Beginner Tutorials

Welcome! These tutorials are designed for people who are new to Scalable and new to distributed computing. Unlike the standard tutorials (which assume familiarity with clusters, containers, and cloud infrastructure), these beginner tutorials explain every concept from first principles.

Who Are These For?

These tutorials are perfect if you:

  • Have basic Python experience (functions, imports, loops) but haven’t used distributed computing frameworks before.

  • Are unfamiliar with terms like “workers,” “schedulers,” “containers,” or “declarative programming.”

  • Want to understand not just how to use Scalable, but why it works the way it does.

  • Prefer learning with extensive explanations, analogies, and context before diving into code.

If you already understand distributed computing, YAML configuration, and cloud/Kubernetes concepts, the standard tutorials will be more efficient for you.

How These Tutorials Work

Each beginner tutorial mirrors a standard tutorial topic but adds:

  • Key Concept boxes — definitions of terms you’ll encounter

  • Why This Approach? — design rationale and alternatives considered

  • Under the Hood — peeks at what Scalable is doing internally

  • Common Questions — FAQ-style answers to typical beginner questions

  • Vocabulary Summary — list of terms you mastered in each tutorial

Learning Path

#

Tutorial

Concepts You’ll Learn

1

Beginner Tutorial 1: Your First Workflow

Workflows, Dask, CLI, virtual environments, manifests

2

Beginner Tutorial 2: Understanding the Manifest System

Declarative programming, YAML, schemas, overlays

3

Beginner Tutorial 3: How Distributed Computing Works

Distributed computing, clusters, schedulers, providers

4

Beginner Tutorial 4: Caching — Avoiding Redundant Work

Hashing, memoization, content-addressable storage, decorators

5

Beginner Tutorial 5: Cloud Computing Fundamentals

Cloud computing, object storage, serverless, IAM

6

Beginner Tutorial 6: Understanding What Happened

Observability, structured logging, event streams, metrics

7

Beginner Tutorial 7: When Things Go Wrong

Fault tolerance, retries, idempotency, partial success

8

Beginner Tutorial 8: Container Orchestration with Kubernetes

Containers, orchestration, pods, operators, namespaces

9

Beginner Tutorial 9: Machine Learning for Smarter Workflows

Machine learning, training/inference, features, adaptive scaling

10

Beginner Tutorial 10: AI-Assisted Workflow Development

LLMs, heuristics, code generation, templates

Prerequisites

You need:

  • Python 3.11 or later installed on your computer.

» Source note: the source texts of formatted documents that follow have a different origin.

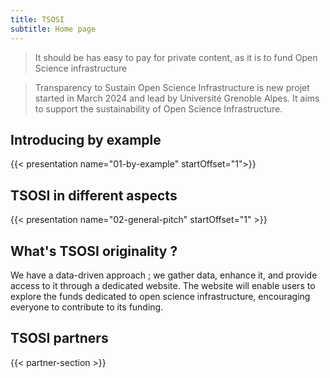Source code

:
 ```yaml
---
title: TSOSI
subtitle: Home page
---
```



> It should be has easy to pay for private content, as it is to fund Open Science infrastructure

> Transparency to Sustain Open Science Infrastructure is new projet started in March 2024 and lead by Université Grenoble Alpes. It aims to support the sustainability of Open Science Infrastructure.

## Introducing by example

{{< presentation name="01-by-example" startOffset="1">}}

## TSOSI in different aspects

{{< presentation name="02-general-pitch" startOffset="1" >}}

## What's TSOSI originality ?

We have a data-driven approach ; we gather data, enhance it, and provide access to it through a dedicated website. The website will enable users to explore the funds dedicated to open science infrastructure, encouraging everyone to contribute to its funding.

## TSOSI partners

{{< partner-section >}}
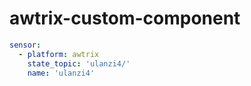 # awtrix-custom-component
```yaml
sensor:
  - platform: awtrix
    state_topic: 'ulanzi4/'
    name: 'ulanzi4'
```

  • A text editor (VS Code, PyCharm, or even Notepad).

  • A terminal/command prompt.

  • Basic Python knowledge: you can write functions, use import, and run .py files.

You do NOT need:

  • Docker or container experience.

  • Cloud accounts (AWS, GCP).

  • A Kubernetes cluster.

  • Machine learning background.

  • Experience with distributed systems.

All of these are explained as you encounter them.

Graduating to Standard Tutorials

After completing a beginner tutorial, you can move to the corresponding standard tutorial for deeper technical content, production patterns, and advanced configuration. Each beginner tutorial ends with a “Next Steps” section that bridges you to the standard version.